▼▼▼
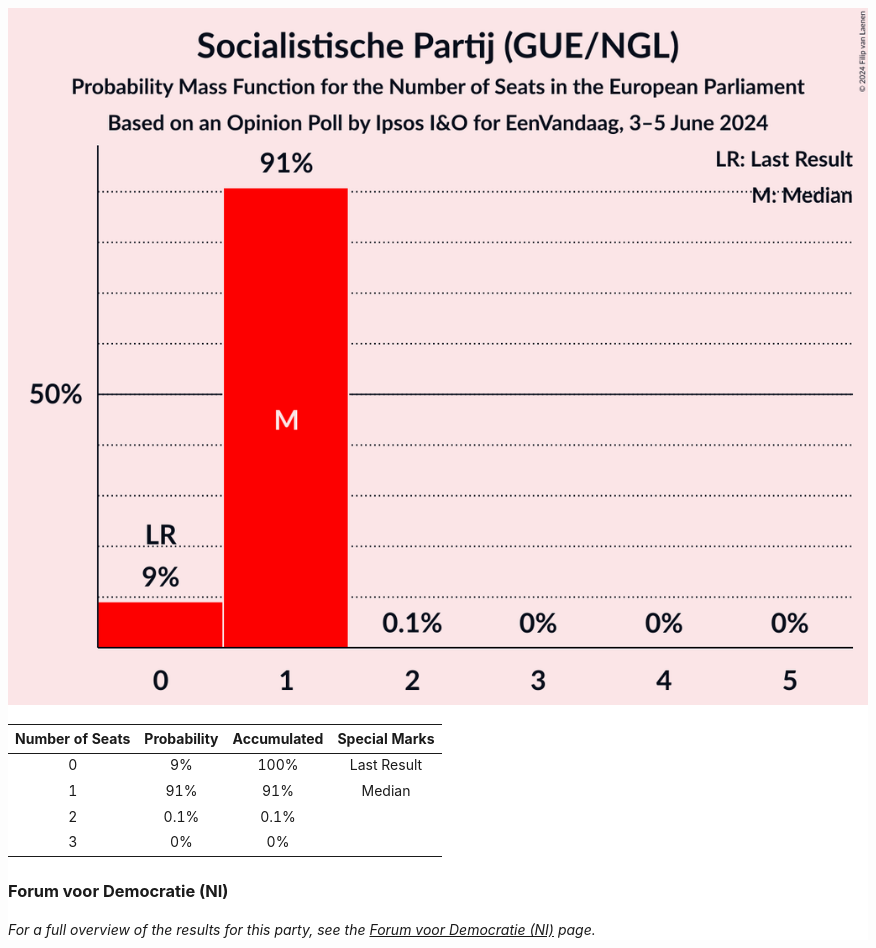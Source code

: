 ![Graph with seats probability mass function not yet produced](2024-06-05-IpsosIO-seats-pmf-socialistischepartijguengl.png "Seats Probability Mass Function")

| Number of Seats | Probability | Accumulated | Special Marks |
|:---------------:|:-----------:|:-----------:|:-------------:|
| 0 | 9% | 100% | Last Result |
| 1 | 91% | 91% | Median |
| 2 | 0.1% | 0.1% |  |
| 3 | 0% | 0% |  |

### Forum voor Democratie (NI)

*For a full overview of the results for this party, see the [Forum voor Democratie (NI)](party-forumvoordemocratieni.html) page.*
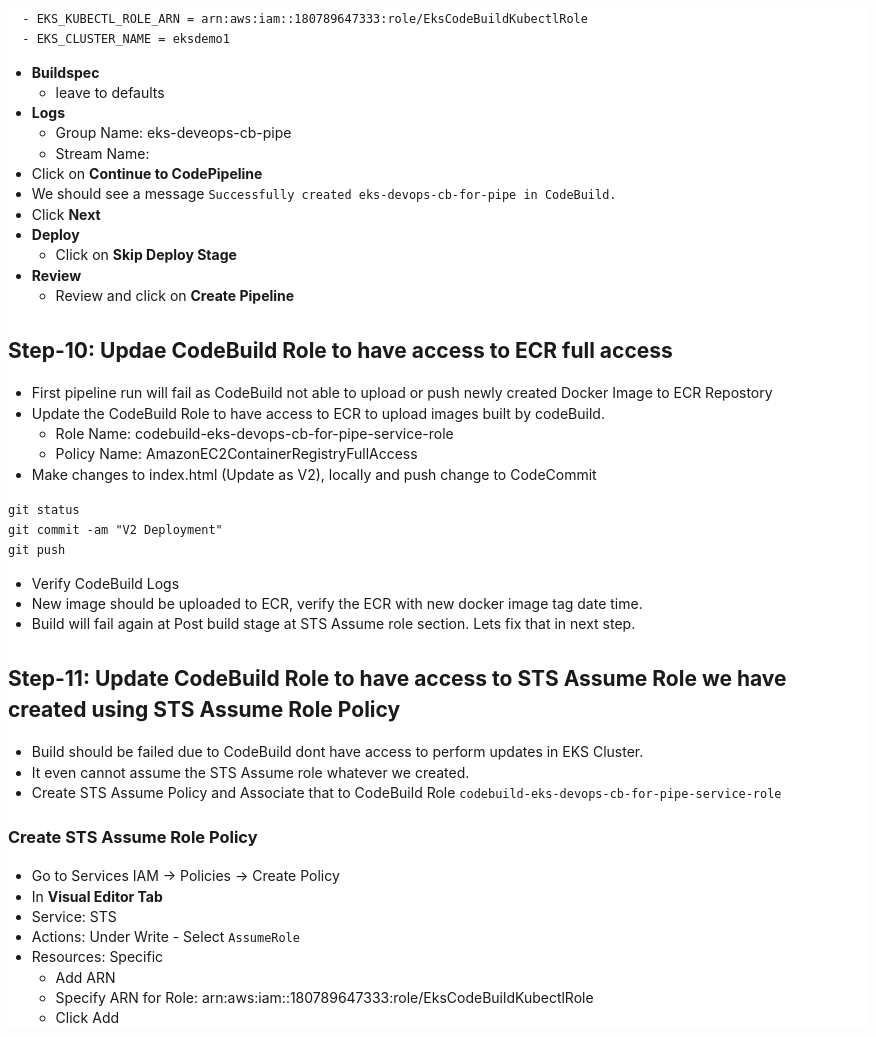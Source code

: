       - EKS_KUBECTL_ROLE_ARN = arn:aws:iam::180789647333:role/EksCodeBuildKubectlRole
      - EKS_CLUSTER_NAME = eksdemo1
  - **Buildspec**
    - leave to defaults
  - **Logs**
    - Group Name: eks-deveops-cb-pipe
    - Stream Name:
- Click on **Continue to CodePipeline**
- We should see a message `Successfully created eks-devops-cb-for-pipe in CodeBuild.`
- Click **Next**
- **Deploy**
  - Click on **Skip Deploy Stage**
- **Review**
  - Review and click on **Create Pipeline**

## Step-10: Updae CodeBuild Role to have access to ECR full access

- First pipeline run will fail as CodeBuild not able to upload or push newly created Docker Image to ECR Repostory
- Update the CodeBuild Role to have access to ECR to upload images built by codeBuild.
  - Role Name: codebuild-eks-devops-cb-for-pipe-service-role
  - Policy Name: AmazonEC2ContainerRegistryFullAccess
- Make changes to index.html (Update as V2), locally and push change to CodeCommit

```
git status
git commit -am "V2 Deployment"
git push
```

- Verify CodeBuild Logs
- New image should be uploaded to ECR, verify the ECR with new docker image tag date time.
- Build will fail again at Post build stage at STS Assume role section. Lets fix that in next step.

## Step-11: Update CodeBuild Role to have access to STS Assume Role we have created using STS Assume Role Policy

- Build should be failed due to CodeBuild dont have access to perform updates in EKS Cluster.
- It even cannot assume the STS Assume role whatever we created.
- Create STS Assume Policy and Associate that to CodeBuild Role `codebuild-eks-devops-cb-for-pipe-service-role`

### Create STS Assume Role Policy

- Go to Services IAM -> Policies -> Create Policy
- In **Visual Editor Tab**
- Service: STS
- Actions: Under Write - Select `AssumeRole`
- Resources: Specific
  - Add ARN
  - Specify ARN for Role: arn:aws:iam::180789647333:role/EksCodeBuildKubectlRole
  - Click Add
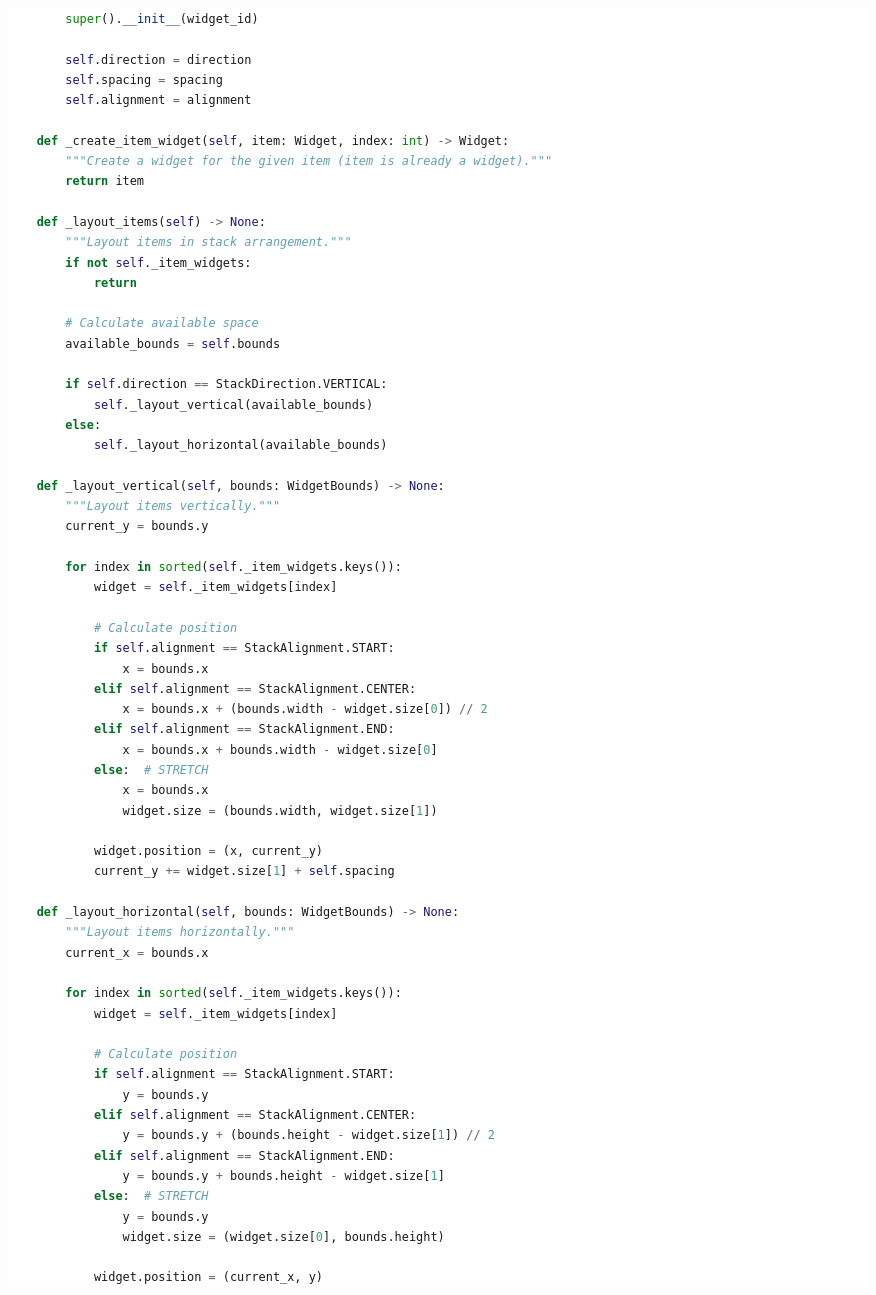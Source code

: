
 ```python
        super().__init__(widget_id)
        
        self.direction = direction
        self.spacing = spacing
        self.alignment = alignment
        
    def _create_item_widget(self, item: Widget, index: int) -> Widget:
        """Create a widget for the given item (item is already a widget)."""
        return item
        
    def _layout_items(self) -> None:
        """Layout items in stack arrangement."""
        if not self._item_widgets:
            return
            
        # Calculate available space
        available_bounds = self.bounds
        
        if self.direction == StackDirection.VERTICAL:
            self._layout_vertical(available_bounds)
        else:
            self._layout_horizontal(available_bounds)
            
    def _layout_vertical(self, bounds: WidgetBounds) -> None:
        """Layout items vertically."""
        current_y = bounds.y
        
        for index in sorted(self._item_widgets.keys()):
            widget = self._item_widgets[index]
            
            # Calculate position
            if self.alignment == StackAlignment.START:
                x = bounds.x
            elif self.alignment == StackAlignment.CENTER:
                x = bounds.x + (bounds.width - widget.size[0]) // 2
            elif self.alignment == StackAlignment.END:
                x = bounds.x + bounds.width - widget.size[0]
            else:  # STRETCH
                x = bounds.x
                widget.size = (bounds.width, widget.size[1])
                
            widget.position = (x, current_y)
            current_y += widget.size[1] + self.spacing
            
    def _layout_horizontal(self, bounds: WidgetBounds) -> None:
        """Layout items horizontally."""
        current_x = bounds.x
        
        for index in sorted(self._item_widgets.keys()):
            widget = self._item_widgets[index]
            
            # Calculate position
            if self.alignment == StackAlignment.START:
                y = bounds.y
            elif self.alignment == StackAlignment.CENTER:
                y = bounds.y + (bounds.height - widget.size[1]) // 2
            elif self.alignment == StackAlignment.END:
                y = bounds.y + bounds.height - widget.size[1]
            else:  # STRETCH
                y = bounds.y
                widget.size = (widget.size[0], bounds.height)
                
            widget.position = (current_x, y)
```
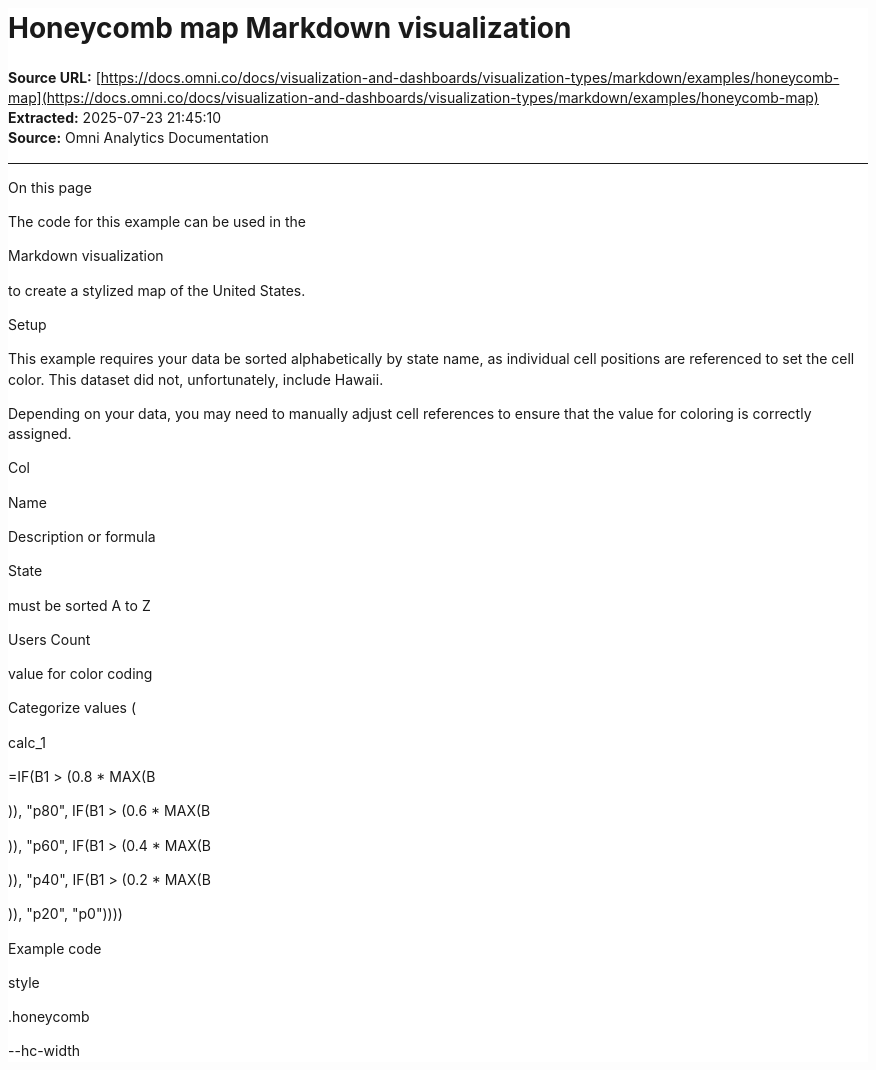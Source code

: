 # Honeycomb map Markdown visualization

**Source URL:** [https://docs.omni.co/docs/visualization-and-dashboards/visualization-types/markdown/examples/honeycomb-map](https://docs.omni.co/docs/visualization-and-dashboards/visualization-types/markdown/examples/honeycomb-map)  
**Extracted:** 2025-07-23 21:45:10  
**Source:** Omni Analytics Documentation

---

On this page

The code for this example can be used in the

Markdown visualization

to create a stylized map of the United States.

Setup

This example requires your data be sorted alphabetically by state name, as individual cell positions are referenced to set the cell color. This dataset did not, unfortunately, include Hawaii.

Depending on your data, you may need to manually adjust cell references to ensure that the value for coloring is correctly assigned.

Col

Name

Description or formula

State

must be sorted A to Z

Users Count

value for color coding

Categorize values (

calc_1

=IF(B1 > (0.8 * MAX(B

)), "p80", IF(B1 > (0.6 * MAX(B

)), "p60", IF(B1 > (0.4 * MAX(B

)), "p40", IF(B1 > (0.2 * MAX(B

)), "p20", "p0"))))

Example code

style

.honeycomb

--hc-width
▲▲▲
Aim of the task » Look through the material above for "cell" and copy the lines that have it.

Exercise result »
This example requires your data be sorted alphabetically by state name, as individual cell positions are referenced to set the cell color. This dataset did not, unfortunately, include Hawaii.
Depending on your data, you may need to manually adjust cell references to ensure that the value for coloring is correctly assigned.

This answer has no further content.